Despite the way he’d been fighting Leo, Isabelle had hit him at least once, she could see the bloody hole in his back. In wolf form she couldn’t help him and it wo
uld take her too long to change.
She looked over her shoulder at Boyd.
He shrugged. “I can’t help him unless I get closer than this.”
She stared at him, challenging him with her eyes in a way she would never have done before today. It didn’t seem to bother him. He just waited for her to make up her mind. The wolf didn’t want to trust anyone with her mate—but she knew she didn’t have a choice.
She hopped all the way over Charles’s body, giving Boyd access. But she couldn’t help her snarl when he rolled him over to check him for wounds. He found a second bullet hole in Charles’s left calf.
Boyd shed his suit jacket and ripped off his dress shirt, scattering buttons all over the floor. He tore the silk shirt into strips and then, as he was bandaging Charles’s with rapid experience, he began giving orders. “Holden, call in the rest of the pack—and start with Rashid. Tell him we need him to bring whatever he needs to treat a silver bullet wound—both bullets are out. When you’ve finished, call the Marrok and tell him what has happened. You can find his number in Isabelle’s address book in the kitchen drawer under the phone.”
Anna whined. Both of Isabelle’s shots had hit.
“He’s not going to die,” Boyd told her, tying off the last bandage. He glanced around the room and swore. “This place looks like the last scene in Hamlet. Gardner, you and Simon start getting this mess cleaned up. Let’s get Charles someplace quieter. He’s not going to be a happy camper when he wakes, and all this blood isn’t going to help.” He picked Charles up. When he carried him out of the room, Anna was at his heels.

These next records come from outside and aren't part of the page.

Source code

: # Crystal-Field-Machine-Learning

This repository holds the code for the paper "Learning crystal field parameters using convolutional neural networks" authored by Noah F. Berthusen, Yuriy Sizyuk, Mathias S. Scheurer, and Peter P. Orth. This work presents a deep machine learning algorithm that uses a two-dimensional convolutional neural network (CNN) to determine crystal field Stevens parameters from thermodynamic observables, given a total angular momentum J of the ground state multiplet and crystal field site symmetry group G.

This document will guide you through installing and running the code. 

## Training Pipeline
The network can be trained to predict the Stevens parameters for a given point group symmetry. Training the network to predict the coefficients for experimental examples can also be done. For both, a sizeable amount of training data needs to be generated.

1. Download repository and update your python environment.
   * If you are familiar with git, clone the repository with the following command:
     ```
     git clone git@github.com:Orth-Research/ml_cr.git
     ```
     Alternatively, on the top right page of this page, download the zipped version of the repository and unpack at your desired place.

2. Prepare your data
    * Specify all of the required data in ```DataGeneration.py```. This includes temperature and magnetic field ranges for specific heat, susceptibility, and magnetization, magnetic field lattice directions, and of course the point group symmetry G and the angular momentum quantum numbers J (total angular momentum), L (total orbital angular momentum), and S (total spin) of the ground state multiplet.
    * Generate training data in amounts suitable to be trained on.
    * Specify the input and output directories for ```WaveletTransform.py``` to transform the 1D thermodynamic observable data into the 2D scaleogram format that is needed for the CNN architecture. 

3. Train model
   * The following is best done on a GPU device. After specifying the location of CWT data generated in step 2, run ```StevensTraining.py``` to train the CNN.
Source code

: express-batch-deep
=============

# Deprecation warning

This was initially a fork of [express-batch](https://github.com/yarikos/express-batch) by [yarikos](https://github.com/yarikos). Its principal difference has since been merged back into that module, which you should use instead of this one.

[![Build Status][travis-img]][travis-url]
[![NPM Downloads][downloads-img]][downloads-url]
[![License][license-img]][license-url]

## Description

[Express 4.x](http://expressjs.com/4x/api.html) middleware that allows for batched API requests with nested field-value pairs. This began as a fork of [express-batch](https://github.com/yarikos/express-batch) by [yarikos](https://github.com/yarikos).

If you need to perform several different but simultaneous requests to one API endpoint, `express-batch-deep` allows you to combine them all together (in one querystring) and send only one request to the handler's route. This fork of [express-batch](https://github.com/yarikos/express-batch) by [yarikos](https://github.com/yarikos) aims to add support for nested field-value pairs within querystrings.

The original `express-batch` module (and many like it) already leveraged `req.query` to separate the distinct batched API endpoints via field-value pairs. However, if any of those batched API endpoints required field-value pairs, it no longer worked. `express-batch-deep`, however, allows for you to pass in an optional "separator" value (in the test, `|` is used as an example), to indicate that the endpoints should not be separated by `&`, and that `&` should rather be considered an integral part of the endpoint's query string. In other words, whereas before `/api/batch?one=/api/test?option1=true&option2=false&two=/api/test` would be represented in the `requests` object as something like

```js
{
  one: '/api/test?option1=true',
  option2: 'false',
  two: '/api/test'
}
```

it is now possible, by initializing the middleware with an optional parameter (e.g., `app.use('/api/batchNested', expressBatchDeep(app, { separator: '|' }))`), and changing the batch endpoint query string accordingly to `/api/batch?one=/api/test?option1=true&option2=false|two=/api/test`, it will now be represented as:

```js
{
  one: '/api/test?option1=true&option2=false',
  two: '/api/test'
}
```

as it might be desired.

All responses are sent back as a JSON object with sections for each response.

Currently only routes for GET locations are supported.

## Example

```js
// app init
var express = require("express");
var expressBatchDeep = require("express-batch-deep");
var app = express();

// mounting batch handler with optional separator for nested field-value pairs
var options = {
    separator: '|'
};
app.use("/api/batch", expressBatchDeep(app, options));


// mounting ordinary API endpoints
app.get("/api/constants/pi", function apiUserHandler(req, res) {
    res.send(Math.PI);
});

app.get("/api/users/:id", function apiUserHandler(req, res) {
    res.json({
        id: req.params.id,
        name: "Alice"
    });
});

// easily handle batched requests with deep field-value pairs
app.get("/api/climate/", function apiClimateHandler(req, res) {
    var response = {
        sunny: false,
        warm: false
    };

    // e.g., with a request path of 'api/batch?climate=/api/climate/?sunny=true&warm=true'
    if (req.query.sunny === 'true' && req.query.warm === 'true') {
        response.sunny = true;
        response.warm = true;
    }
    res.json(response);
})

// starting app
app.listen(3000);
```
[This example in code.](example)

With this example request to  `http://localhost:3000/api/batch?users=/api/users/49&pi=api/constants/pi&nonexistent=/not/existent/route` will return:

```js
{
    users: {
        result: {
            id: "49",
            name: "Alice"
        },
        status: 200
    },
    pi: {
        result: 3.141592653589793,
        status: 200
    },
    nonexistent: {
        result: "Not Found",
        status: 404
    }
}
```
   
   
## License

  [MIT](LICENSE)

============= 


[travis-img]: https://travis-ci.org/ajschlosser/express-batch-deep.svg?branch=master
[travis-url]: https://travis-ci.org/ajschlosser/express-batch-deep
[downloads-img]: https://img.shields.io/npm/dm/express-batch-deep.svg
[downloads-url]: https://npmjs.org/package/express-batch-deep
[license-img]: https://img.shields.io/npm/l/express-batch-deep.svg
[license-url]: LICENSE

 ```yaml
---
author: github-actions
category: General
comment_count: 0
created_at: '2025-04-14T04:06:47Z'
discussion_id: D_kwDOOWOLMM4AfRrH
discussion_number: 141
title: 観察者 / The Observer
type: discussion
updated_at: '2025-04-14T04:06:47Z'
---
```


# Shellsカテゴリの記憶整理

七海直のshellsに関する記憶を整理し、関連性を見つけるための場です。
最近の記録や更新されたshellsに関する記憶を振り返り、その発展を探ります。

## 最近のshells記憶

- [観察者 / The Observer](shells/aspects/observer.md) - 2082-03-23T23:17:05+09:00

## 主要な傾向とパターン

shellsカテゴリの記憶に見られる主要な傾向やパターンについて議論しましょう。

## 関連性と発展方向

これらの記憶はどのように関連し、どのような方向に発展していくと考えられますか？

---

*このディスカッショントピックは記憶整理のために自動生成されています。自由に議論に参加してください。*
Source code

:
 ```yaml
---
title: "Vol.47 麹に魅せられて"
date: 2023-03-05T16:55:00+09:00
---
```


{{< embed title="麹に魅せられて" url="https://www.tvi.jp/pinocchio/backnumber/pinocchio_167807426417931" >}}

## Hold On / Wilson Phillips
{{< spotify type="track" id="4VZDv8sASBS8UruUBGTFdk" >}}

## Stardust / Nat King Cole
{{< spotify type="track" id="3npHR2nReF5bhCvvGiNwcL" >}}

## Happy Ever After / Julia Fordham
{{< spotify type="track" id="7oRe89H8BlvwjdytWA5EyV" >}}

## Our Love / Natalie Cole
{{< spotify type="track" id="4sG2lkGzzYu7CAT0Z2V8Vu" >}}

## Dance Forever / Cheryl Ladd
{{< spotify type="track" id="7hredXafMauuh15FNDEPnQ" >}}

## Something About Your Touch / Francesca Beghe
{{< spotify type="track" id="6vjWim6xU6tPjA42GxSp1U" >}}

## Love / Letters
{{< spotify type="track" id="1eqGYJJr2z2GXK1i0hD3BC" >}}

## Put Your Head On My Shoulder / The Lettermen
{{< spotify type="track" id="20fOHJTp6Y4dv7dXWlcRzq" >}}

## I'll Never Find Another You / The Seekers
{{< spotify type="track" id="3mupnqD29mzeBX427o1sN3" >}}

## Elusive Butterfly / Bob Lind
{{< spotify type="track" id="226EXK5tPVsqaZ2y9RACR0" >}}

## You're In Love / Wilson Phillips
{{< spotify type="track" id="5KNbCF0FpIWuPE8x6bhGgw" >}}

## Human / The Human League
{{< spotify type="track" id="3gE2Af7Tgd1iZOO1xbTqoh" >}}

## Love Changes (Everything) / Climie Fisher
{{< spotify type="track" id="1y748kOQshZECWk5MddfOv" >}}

BACK in human form, Anna lay on the bed beside Charles. Rashid, who was a real doctor as well as a werewolf, had come and gone, replacing Boyd’s makeshift bandage with something more sterile-looking. He told Anna that Charles was unconscious due to blood loss.
Boyd had come in afterward and advised her to leave Charles before he woke up. The room was reinforced to withstand an enraged wolf—Anna was not.
He hadn’t argued when she refused. He’d just bolted the door behind him when he left. She waited until he was gone and then changed. There was clothing in the old-fashioned wardrobe, lots of things that were one size fits all. She found a T-shirt and a pair of jeans that didn’t fit too badly.